This means that the optimal decision for this loss function (indicator functions of outliers) is constructed out of some lower bound on r_j. One way to select this lower bound instead of fine tuning the parameters c_1 and c_2 is to optimize the Bayesian FDR outlined here[1]. The posterior predictive CDF values, r_j, provide evidence in favor of testing the hypothesis H_0: X^*_{(n+1)j} > X_{(n+1)j}, for unobserved future predictive values X_{(n+1)}, versus the alternative hypothesis H_1: X^*_{(n+1)j} \leq X_{(n+1)j} . Thus the threshold could alternatively be set with multiplicity control by finding, for some fixed q\in [0,1], the threshold would be the largest such \eta to satisfy the following equation:

BFDR(\eta) = \frac{\sum_{j=1}^m r_j(I_{(r_j \leq \eta)})}{\sum_{j=1}^m I_{(r_j\leq\eta)}} < q

This provides a multiplicity control in the correction and offers a less controlled way to manage the false discoveries than tinkering directly with c_1 and c_2.

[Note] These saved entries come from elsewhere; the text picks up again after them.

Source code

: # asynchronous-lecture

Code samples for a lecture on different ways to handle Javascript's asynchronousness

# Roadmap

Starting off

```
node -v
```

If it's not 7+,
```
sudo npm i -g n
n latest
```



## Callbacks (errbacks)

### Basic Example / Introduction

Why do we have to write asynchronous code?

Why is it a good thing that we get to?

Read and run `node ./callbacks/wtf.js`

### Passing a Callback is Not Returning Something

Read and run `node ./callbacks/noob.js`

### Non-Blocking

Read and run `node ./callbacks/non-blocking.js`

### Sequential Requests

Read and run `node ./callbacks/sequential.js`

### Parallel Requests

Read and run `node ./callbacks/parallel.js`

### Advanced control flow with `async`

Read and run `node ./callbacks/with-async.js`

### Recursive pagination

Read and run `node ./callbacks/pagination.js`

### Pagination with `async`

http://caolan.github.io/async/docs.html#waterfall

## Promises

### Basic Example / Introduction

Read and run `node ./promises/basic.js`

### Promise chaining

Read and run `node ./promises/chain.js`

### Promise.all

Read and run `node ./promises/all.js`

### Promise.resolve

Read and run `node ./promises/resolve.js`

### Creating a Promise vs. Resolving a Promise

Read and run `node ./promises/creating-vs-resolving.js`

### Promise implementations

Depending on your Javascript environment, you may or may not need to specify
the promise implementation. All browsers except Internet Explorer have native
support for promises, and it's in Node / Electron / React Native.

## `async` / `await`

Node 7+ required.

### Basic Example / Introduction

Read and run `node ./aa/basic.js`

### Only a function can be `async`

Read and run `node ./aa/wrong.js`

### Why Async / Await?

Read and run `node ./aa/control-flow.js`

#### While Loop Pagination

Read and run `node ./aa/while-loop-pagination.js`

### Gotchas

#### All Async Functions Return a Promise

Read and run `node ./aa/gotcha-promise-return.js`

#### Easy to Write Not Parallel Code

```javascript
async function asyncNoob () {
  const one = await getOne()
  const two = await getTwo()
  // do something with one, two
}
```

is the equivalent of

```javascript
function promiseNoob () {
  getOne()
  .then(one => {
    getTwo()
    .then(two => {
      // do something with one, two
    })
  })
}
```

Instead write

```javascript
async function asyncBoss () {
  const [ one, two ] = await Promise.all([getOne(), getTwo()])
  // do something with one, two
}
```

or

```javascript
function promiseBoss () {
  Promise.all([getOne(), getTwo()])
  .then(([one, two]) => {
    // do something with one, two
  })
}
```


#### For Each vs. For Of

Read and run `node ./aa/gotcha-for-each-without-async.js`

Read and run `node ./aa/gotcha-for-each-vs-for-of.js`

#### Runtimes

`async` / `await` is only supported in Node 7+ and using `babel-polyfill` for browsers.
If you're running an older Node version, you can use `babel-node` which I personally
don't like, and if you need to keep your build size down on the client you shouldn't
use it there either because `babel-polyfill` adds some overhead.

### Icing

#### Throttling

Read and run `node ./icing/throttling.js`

Let’s now examine, in the context of the previous decision theoretic model, what such a Bayesian FDR dictated threshold means in terms of the values of penalties on multiplicity and false negatives. We set up the following equation and solve for c_1 and c_2:

BFDR(c_2/(1+c_1)) = \frac{\sum_{j=1}^m r_j(I_{(r_j \leq c_2/(1+c_1))})}{\sum_{j=1}^m I_{(r_j\leq c_2/(1+c_1))}} < q

Rearranging a bit we get:

\sum_{j=1}^m (r_j-q) I_{(r_j \leq c_2/(1+c_1))}< 0

In other words, the largest such pairing of c_1 and c_2 such that the magnitude of the sum of all \{ r_j - q: r_j > q \land r_j \leq c_2/(1+c_1)\} is less than the magnitude of the sum of all \{ r_j - q: r_j \leq q \land r_j \leq c_2/(1+c_1)\} (which is going to be less than or equal to 0 because r_j \leq q).

As c_2/(1+c_1) gets smaller, the number of elements in the first set decreases more rapidly than the number of elements in the second set. This is because the second logical expression makes the first less likely to be true. Inversely, the same is true in the opposite context in the opposite direction, as c_2/(1+c_1) gets larger the number of elements increases more rapidly in the first set. An equilibrium needs to be find as the largest such c_2/(1+c_1) such that the statement is true.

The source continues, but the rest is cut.